The study was carried out by researchers at the Max Planck Institute of Molecular Cell Biology and Genetics (MPI-CBG) in Dresden, Germany, with colleagues at Japan’s Central Institute for Experimental Animals (CIEA) in Kawasaki and the Keio University in Tokyo.
In the experiment, the researchers injected the dark matter of marmoset fetuses with a gene called ARHGAP11B, which directs stem cells in the human brain.
The gene has been used in the past on mice and ferrets, with results showing that it causes an expanded neocortex in the animals, but its relevance for primate evolution was unclear until now.
A release about the study published by EurekAlert explains that the expansion of the human brain during evolution – specifically the neocortex – is linked to our cognitive abilities such as reasoning and language.
After injecting monkey brains with the gene, the scientists found they developed larger, more advanced neocortexes, making them more similar to the human brain.
The findings, published in the journal Science, showed that the modified brains had nearly doubled in size approximately 100 days into gestation.
The human neocortex is roughly three times bigger than that of the chimpanzee, our closest relative. During evolution the neocortex folded increasingly into wrinkles in order to fit inside the restricted space of the skull.
Scientists have questioned how the human neocortex became so big, and the results of this study suggest the ARHGAP11B gene may be responsible for the expansion.
Study author Michael Heide commented:
We found indeed that the neocortex of the common marmoset brain was enlarged and the brain surface folded.
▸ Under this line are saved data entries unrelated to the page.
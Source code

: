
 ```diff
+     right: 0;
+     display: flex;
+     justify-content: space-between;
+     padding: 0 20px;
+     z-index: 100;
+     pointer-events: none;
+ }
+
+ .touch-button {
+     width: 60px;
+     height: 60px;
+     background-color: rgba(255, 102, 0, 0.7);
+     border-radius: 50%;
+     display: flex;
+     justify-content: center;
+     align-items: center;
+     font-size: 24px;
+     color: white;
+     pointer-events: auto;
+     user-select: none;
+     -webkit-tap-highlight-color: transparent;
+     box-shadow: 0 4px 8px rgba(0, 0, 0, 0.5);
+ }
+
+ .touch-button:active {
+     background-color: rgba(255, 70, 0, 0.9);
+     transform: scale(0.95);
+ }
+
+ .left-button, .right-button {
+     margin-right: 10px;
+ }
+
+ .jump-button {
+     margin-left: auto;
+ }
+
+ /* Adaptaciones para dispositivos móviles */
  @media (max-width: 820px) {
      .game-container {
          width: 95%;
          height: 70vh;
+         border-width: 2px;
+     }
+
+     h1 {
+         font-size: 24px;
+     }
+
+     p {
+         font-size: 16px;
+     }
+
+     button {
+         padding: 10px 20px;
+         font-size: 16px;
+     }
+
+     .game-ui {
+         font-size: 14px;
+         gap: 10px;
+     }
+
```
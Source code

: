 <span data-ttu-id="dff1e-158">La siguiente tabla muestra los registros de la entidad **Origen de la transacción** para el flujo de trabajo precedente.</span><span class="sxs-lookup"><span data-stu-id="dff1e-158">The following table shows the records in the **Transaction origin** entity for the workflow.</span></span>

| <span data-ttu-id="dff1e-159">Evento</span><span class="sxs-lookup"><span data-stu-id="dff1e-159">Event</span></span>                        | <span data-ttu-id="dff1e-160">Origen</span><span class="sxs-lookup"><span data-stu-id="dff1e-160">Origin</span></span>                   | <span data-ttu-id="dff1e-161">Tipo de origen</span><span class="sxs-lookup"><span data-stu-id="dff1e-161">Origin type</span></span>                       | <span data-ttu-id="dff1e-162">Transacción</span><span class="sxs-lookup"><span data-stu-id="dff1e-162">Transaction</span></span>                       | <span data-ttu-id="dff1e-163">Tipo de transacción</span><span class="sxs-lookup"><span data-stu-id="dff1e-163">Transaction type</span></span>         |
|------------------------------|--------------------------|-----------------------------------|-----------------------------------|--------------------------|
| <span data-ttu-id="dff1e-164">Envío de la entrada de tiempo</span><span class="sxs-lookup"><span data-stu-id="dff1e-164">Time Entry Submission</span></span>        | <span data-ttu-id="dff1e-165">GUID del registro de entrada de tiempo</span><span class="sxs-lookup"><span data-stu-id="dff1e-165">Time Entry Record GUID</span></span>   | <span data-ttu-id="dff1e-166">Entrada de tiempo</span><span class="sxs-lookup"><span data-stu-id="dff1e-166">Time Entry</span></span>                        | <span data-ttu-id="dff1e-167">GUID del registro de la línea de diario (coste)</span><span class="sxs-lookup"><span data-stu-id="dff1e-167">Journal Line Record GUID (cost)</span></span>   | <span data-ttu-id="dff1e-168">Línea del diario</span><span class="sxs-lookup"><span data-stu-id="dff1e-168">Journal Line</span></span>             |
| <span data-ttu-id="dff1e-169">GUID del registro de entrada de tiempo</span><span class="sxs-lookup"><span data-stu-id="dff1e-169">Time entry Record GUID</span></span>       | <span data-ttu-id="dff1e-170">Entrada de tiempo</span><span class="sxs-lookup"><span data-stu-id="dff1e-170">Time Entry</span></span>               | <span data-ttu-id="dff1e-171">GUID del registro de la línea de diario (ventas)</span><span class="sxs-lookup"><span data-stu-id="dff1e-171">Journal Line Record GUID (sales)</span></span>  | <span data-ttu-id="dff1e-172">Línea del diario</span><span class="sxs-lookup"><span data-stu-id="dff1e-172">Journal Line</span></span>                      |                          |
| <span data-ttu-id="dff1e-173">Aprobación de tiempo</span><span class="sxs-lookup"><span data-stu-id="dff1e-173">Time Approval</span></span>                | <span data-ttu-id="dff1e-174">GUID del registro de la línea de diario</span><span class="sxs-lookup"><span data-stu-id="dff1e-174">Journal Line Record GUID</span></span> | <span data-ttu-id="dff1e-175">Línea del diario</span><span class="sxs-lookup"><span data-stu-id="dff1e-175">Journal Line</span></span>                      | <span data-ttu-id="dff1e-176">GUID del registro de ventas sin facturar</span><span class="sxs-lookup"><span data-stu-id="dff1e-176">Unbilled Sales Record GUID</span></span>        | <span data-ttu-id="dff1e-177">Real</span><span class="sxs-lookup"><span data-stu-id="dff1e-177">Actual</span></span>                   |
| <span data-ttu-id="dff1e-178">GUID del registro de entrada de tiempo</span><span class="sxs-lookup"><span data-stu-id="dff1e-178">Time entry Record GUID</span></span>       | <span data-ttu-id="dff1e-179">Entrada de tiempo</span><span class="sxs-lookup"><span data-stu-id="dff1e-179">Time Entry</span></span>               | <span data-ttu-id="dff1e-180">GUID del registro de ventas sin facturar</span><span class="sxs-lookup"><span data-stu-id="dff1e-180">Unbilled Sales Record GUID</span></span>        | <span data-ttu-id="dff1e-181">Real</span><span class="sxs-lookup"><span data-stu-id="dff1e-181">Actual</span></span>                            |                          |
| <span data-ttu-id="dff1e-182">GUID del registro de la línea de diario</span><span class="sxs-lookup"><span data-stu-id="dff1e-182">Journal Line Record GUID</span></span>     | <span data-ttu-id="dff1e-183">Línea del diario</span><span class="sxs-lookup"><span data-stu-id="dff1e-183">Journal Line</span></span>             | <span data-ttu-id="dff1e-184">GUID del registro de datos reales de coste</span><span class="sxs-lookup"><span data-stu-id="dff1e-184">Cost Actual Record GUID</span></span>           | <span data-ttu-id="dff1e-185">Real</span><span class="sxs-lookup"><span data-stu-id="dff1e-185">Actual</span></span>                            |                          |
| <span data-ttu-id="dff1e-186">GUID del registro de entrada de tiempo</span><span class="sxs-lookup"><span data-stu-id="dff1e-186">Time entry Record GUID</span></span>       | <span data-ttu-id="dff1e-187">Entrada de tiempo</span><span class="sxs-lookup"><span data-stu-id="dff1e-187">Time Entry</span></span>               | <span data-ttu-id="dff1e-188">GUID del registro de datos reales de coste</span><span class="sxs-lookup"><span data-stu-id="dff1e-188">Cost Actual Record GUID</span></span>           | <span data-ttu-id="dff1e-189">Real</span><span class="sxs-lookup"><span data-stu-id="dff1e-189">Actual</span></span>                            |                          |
Its cortical plate was also thicker than normal.
Furthermore, we could see increased numbers of basal radial glia progenitors in the outer subventricular zone and increased numbers of upper-layer neurons, the neuron type that increases in primate evolution.
Wieland Huttner, who led the study, explained that researchers confined their analysis to marmoset fetuses because they anticipated the gene to affect the neocortex development.
In light of potential unforeseeable consequences with regard to postnatal brain function, we considered it a prerequisite – and mandatory from an ethical point of view – to first determine the effects of ARHGAP11B on the development of fetal marmoset neocortex.
After witnessing the results, the researchers involved in the project decided to abort the monkey fetuses due to the aforementioned ‘unforeseeable consequences’. The study has been likened to the 2011 film Rise of the Planet of the Apes, in which a race of genetically modified primates take over the Earth.